Rose asks whether she can put Peter’s paper flowers on the tables in the restaurant to adorn them for when the Burbank party comes into town. Peter consents, before taking a different paper posy to the graveyard, removing a dried bunch of flowers from a glass jar, and sticking the paper flowers directly into the ground at the dusty foot of his father’s tombstone (Figure 7). Commemorating his relationship to a man of his past—his father—before becoming the point of entry in a following sequence to the antagonistic relation with the man who will dominate his immediate future—Phil—Peter’s posies are more than the sum of their paper parts. Linking Peter to his mother and, more tangentially, his absent father, the flowers are bound to a genealogical lineage, but this is already a damaged family tree, and the more haphazard, antigenealogical relations that ensue will destroy the initial paper flower.

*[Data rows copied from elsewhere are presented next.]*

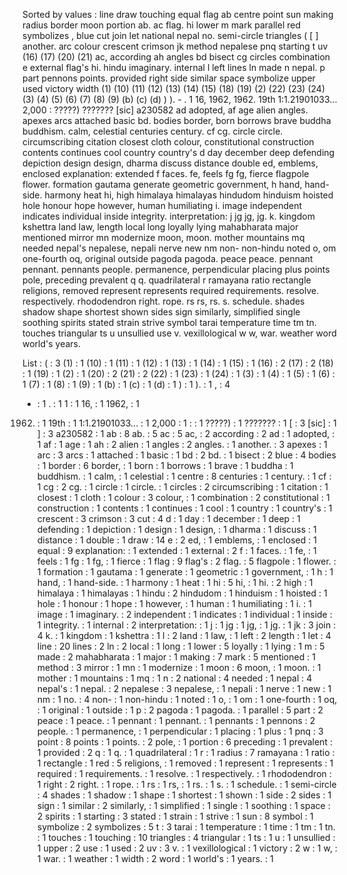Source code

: Sorted by values :
line draw touching equal flag ab centre point sun making radius border moon portion ab. ac flag. hi lower m mark parallel red symbolizes , blue cut join let national nepal no. semi-circle triangles ( [ ] another. arc colour crescent crimson jk method nepalese pnq starting t uv (16) (17) (20) (21) ac, according ah angles bd bisect cg circles combination e external flag's hi. hindu imaginary. internal l left lines ln made n nepal. p part pennons points. provided right side similar space symbolize upper used victory width (1) (10) (11) (12) (13) (14) (15) (18) (19) (2) (22) (23) (24) (3) (4) (5) (6) (7) (8) (9) (b) (c) (d) ) ). - . 1 16, 1962, 1962. 19th 1:1.21901033... 2,000 : ?????) ??????? [sic] a230582 ad adopted, af age alien angles. apexes arcs attached basic bd. bodies border, born borrows brave buddha buddhism. calm, celestial centuries century. cf cg. circle circle. circumscribing citation closest cloth colour, constitutional construction contents continues cool country country's d day december deep defending depiction design design, dharma discuss distance double ed, emblems, enclosed explanation: extended f faces. fe, feels fg fg, fierce flagpole flower. formation gautama generate geometric government, h hand, hand-side. harmony heat hi, high himalaya himalayas hindudom hinduism hoisted hole honour hope however, human humiliating i. image independent indicates individual inside integrity. interpretation: j jg jg, jg. k. kingdom kshettra land law, length local long loyally lying mahabharata major mentioned mirror mn modernize moon, moon. mother mountains mq needed nepal's nepalese, nepali nerve new nm non- non-hindu noted o, om one-fourth oq, original outside pagoda pagoda. peace peace. pennant pennant. pennants people. permanence, perpendicular placing plus points pole, preceding prevalent q q. quadrilateral r ramayana ratio rectangle religions, removed represent represents required requirements. resolve. respectively. rhododendron right. rope. rs rs, rs. s. schedule. shades shadow shape shortest shown sides sign similarly, simplified single soothing spirits stated strain strive symbol tarai temperature time tm tn. touches triangular ts u unsullied use v. vexillological w w, war. weather word world's years. 

List :
( : 3
(1) : 1
(10) : 1
(11) : 1
(12) : 1
(13) : 1
(14) : 1
(15) : 1
(16) : 2
(17) : 2
(18) : 1
(19) : 1
(2) : 1
(20) : 2
(21) : 2
(22) : 1
(23) : 1
(24) : 1
(3) : 1
(4) : 1
(5) : 1
(6) : 1
(7) : 1
(8) : 1
(9) : 1
(b) : 1
(c) : 1
(d) : 1
) : 1
). : 1
, : 4
- : 1
. : 1
1 : 1
16, : 1
1962, : 1
1962. : 1
19th : 1
1:1.21901033... : 1
2,000 : 1
: : 1
?????) : 1
??????? : 1
[ : 3
[sic] : 1
] : 3
a230582 : 1
ab : 8
ab. : 5
ac : 5
ac, : 2
according : 2
ad : 1
adopted, : 1
af : 1
age : 1
ah : 2
alien : 1
angles : 2
angles. : 1
another. : 3
apexes : 1
arc : 3
arcs : 1
attached : 1
basic : 1
bd : 2
bd. : 1
bisect : 2
blue : 4
bodies : 1
border : 6
border, : 1
born : 1
borrows : 1
brave : 1
buddha : 1
buddhism. : 1
calm, : 1
celestial : 1
centre : 8
centuries : 1
century. : 1
cf : 1
cg : 2
cg. : 1
circle : 1
circle. : 1
circles : 2
circumscribing : 1
citation : 1
closest : 1
cloth : 1
colour : 3
colour, : 1
combination : 2
constitutional : 1
construction : 1
contents : 1
continues : 1
cool : 1
country : 1
country's : 1
crescent : 3
crimson : 3
cut : 4
d : 1
day : 1
december : 1
deep : 1
defending : 1
depiction : 1
design : 1
design, : 1
dharma : 1
discuss : 1
distance : 1
double : 1
draw : 14
e : 2
ed, : 1
emblems, : 1
enclosed : 1
equal : 9
explanation: : 1
extended : 1
external : 2
f : 1
faces. : 1
fe, : 1
feels : 1
fg : 1
fg, : 1
fierce : 1
flag : 9
flag's : 2
flag. : 5
flagpole : 1
flower. : 1
formation : 1
gautama : 1
generate : 1
geometric : 1
government, : 1
h : 1
hand, : 1
hand-side. : 1
harmony : 1
heat : 1
hi : 5
hi, : 1
hi. : 2
high : 1
himalaya : 1
himalayas : 1
hindu : 2
hindudom : 1
hinduism : 1
hoisted : 1
hole : 1
honour : 1
hope : 1
however, : 1
human : 1
humiliating : 1
i. : 1
image : 1
imaginary. : 2
independent : 1
indicates : 1
individual : 1
inside : 1
integrity. : 1
internal : 2
interpretation: : 1
j : 1
jg : 1
jg, : 1
jg. : 1
jk : 3
join : 4
k. : 1
kingdom : 1
kshettra : 1
l : 2
land : 1
law, : 1
left : 2
length : 1
let : 4
line : 20
lines : 2
ln : 2
local : 1
long : 1
lower : 5
loyally : 1
lying : 1
m : 5
made : 2
mahabharata : 1
major : 1
making : 7
mark : 5
mentioned : 1
method : 3
mirror : 1
mn : 1
modernize : 1
moon : 6
moon, : 1
moon. : 1
mother : 1
mountains : 1
mq : 1
n : 2
national : 4
needed : 1
nepal : 4
nepal's : 1
nepal. : 2
nepalese : 3
nepalese, : 1
nepali : 1
nerve : 1
new : 1
nm : 1
no. : 4
non- : 1
non-hindu : 1
noted : 1
o, : 1
om : 1
one-fourth : 1
oq, : 1
original : 1
outside : 1
p : 2
pagoda : 1
pagoda. : 1
parallel : 5
part : 2
peace : 1
peace. : 1
pennant : 1
pennant. : 1
pennants : 1
pennons : 2
people. : 1
permanence, : 1
perpendicular : 1
placing : 1
plus : 1
pnq : 3
point : 8
points : 1
points. : 2
pole, : 1
portion : 6
preceding : 1
prevalent : 1
provided : 2
q : 1
q. : 1
quadrilateral : 1
r : 1
radius : 7
ramayana : 1
ratio : 1
rectangle : 1
red : 5
religions, : 1
removed : 1
represent : 1
represents : 1
required : 1
requirements. : 1
resolve. : 1
respectively. : 1
rhododendron : 1
right : 2
right. : 1
rope. : 1
rs : 1
rs, : 1
rs. : 1
s. : 1
schedule. : 1
semi-circle : 4
shades : 1
shadow : 1
shape : 1
shortest : 1
shown : 1
side : 2
sides : 1
sign : 1
similar : 2
similarly, : 1
simplified : 1
single : 1
soothing : 1
space : 2
spirits : 1
starting : 3
stated : 1
strain : 1
strive : 1
sun : 8
symbol : 1
symbolize : 2
symbolizes : 5
t : 3
tarai : 1
temperature : 1
time : 1
tm : 1
tn. : 1
touches : 1
touching : 10
triangles : 4
triangular : 1
ts : 1
u : 1
unsullied : 1
upper : 2
use : 1
used : 2
uv : 3
v. : 1
vexillological : 1
victory : 2
w : 1
w, : 1
war. : 1
weather : 1
width : 2
word : 1
world's : 1
years. : 1
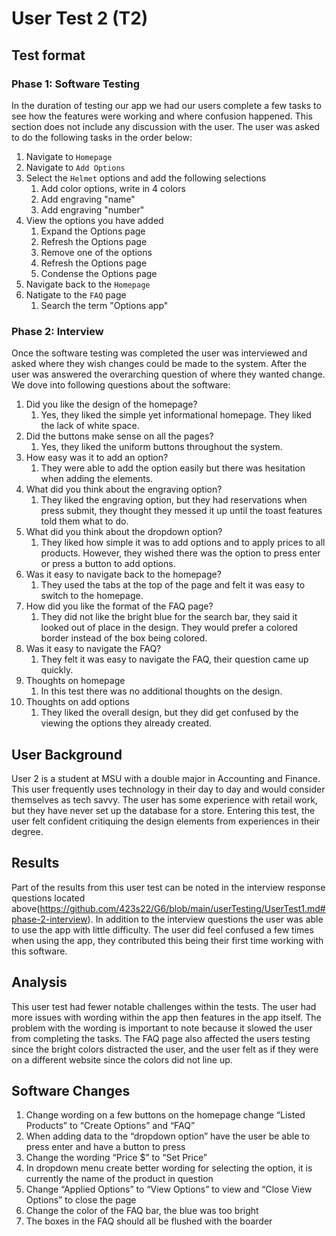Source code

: # User Test 2 (T2)
 
 ## Test format
 ### Phase 1: Software Testing
 In the duration of testing our app we had our users complete a few tasks to see how the features were working and where confusion happened. This section does not include any discussion with the user. The user was asked to do the following tasks in the order below:
1) Navigate to `Homepage`
2) Navigate to `Add Options`
3) Select the `Helmet` options and add the following selections
    1) Add color options, write in 4 colors
    2) Add engraving "name"
    3) Add engraving "number"
4) View the options you have added
    1) Expand the Options page
    2) Refresh the Options page
    3) Remove one of the options 
    4) Refresh the Options page
    5) Condense the Options page
5) Navigate back to the `Homepage`
6) Natigate to the `FAQ` page
   1) Search the term "Options app"
### Phase 2: Interview 
Once the software testing was completed the user was interviewed and asked where they wish changes could be made to the system. After the user was answered the overarching question of where they wanted change. We dove into following questions about the software:

1)	Did you like the design of the homepage?
    1)	Yes, they liked the simple yet informational homepage. They liked the lack of white space.
2)	Did the buttons make sense on all the pages?
    1) Yes, they liked the uniform buttons throughout the system.
3)	How easy was it to add an option?
    1)	They were able to add the option easily but there was hesitation when adding the elements.
4)	What did you think about the engraving option?
    1)	They liked the engraving option, but they had reservations when press submit, they thought they messed it up until the toast features told them what to do.
5)	What did you think about the dropdown option?
    1)	They liked how simple it was to add options and to apply prices to all products. However, they wished there was the option to press enter or press a button to add options. 
6)	Was it easy to navigate back to the homepage?
    1)	They used the tabs at the top of the page and felt it was easy to switch to the homepage. 
7)	How did you like the format of the FAQ page?
    1)	They did not like the bright blue for the search bar, they said it looked out of place in the design. They would prefer a colored border instead of the box being colored.  
8)	Was it easy to navigate the FAQ?
    1)	They felt it was easy to navigate the FAQ, their question came up quickly.
9)	Thoughts on homepage
    1) In this test there was no additional thoughts on the design. 
10)	Thoughts on add options
    1)	They liked the overall design, but they did get confused by the viewing the options they already created. 


 ## User Background

User 2 is a student at MSU with a double major in Accounting and Finance. This user frequently uses technology in their day to day and would consider themselves as tech savvy. The user has some experience with retail work, but they have never set up the database for a store. Entering this test, the user felt confident critiquing the design elements from experiences in their degree. 
 
 ## Results 
 Part of the results from this user test can be noted in the interview response questions located above(https://github.com/423s22/G6/blob/main/userTesting/UserTest1.md#phase-2-interview). In addition to the interview questions the user was able to use the app with little difficulty. The user did feel confused a few times when using the app, they contributed this being their first time working with this software.

 ## Analysis
 This user test had fewer notable challenges within the tests. The user had more issues with wording within the app then features in the app itself. The problem with the wording is important to note because it slowed the user from completing the tasks. The FAQ page also affected the users testing since the bright colors distracted the user, and the user felt as if they were on a different website since the colors did not line up. 
 
 ## Software Changes
1) Change wording on a few buttons on the homepage change “Listed Products” to “Create Options” and “FAQ”
2)	When adding data to the “dropdown option” have the user be able to press enter and have a button to press
3)	Change the wording “Price $” to “Set Price”
4)	In dropdown menu create better wording for selecting the option, it is currently the name of the product in question
5)	Change “Applied Options” to “View Options” to view and “Close View Options” to close the page
6)	Change the color of the FAQ bar, the blue was too bright
7)	The boxes in the FAQ should all be flushed with the boarder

This artificial flower takes on a life of its own in spite of this, though, overspilling historically gendered and sexual floral associations as well as its initial form, and leading from the arboreal and rhizomatic to a floral aesthetic.

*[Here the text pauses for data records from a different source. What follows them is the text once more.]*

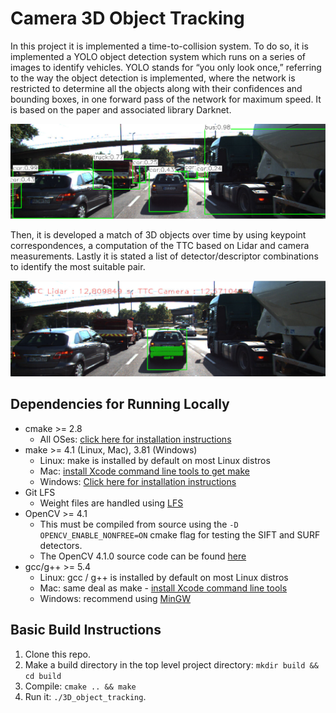 # Camera 3D Object Tracking

In this project it is implemented a time-to-collision system. To do so, it is implemented a YOLO object detection system which runs on a series of images to identify vehicles. YOLO stands for “you only look once,” referring to the way the object detection is implemented, where the network is restricted to determine all the objects along with their confidences and bounding boxes, in one forward pass of the network for maximum speed. It is based on the paper and associated library Darknet.

![yolo](/images/yoloResults.PNG)

Then, it is developed a match of 3D objects over time by using keypoint correspondences, a computation of the TTC based on Lidar and camera measurements. Lastly it is stated a list of detector/descriptor combinations to identify the most suitable pair.

![ttc](/images/ttcResults.PNG)


## Dependencies for Running Locally
* cmake >= 2.8
  * All OSes: [click here for installation instructions](https://cmake.org/install/)
* make >= 4.1 (Linux, Mac), 3.81 (Windows)
  * Linux: make is installed by default on most Linux distros
  * Mac: [install Xcode command line tools to get make](https://developer.apple.com/xcode/features/)
  * Windows: [Click here for installation instructions](http://gnuwin32.sourceforge.net/packages/make.htm)
* Git LFS
  * Weight files are handled using [LFS](https://git-lfs.github.com/)
* OpenCV >= 4.1
  * This must be compiled from source using the `-D OPENCV_ENABLE_NONFREE=ON` cmake flag for testing the SIFT and SURF detectors.
  * The OpenCV 4.1.0 source code can be found [here](https://github.com/opencv/opencv/tree/4.1.0)
* gcc/g++ >= 5.4
  * Linux: gcc / g++ is installed by default on most Linux distros
  * Mac: same deal as make - [install Xcode command line tools](https://developer.apple.com/xcode/features/)
  * Windows: recommend using [MinGW](http://www.mingw.org/)

## Basic Build Instructions

1. Clone this repo.
2. Make a build directory in the top level project directory: `mkdir build && cd build`
3. Compile: `cmake .. && make`
4. Run it: `./3D_object_tracking`.
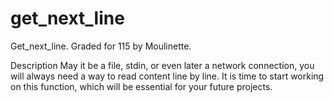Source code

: # get_next_line
Get_next_line. Graded for 115 by Moulinette.

Description
May it be a file, stdin, or even later a network connection, you will always need a way to read content line by line. It is time to start working on this function, which will be essential for your future projects.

3. The Unmaking of the Paper Flower, or beyond Castration and Decapitation

When the Burbank group enters the Red Mill restaurant for dinner, the paper flowers in vases catch Phil’s eye, as he also notices and then stares at Peter who is waiting on another table. There is a close-up of the flower we saw Peter making, now in Phil’s hands as he twirls it around and looks back at Peter. As Phil wonders aloud “what little lady made these,” he runs an index finger around the rim, before pushing it directly into the center of the flower (Figure 8). Peter responds to Phil, declaring he made the flowers, mentioning his mother’s former occupation as florist, and explaining that they were meant to look like the ones in their garden. Phil and the others sniff them, as Phil says how real they are, continuing his mockery of Peter and evoking laughter from everyone except George. Phil then uses the flower as a spill to light a cigarette from a candle in full view of Peter, as he concludes a tale of the legendary cowboy Bronco Henry, and the flower ends up singed head downwards in the water jug on the table (Figure 9 and Figure 10). The flower that mediates this fateful first encounter between Phil and Peter condenses issues of gender and sexuality that span vegetal and human worlds from the early-twentieth to the twenty-first century, from the history of making artificial flowers, through sexual symbolism, to the place of the flower in vegetal philosophical and parallel botanical thought.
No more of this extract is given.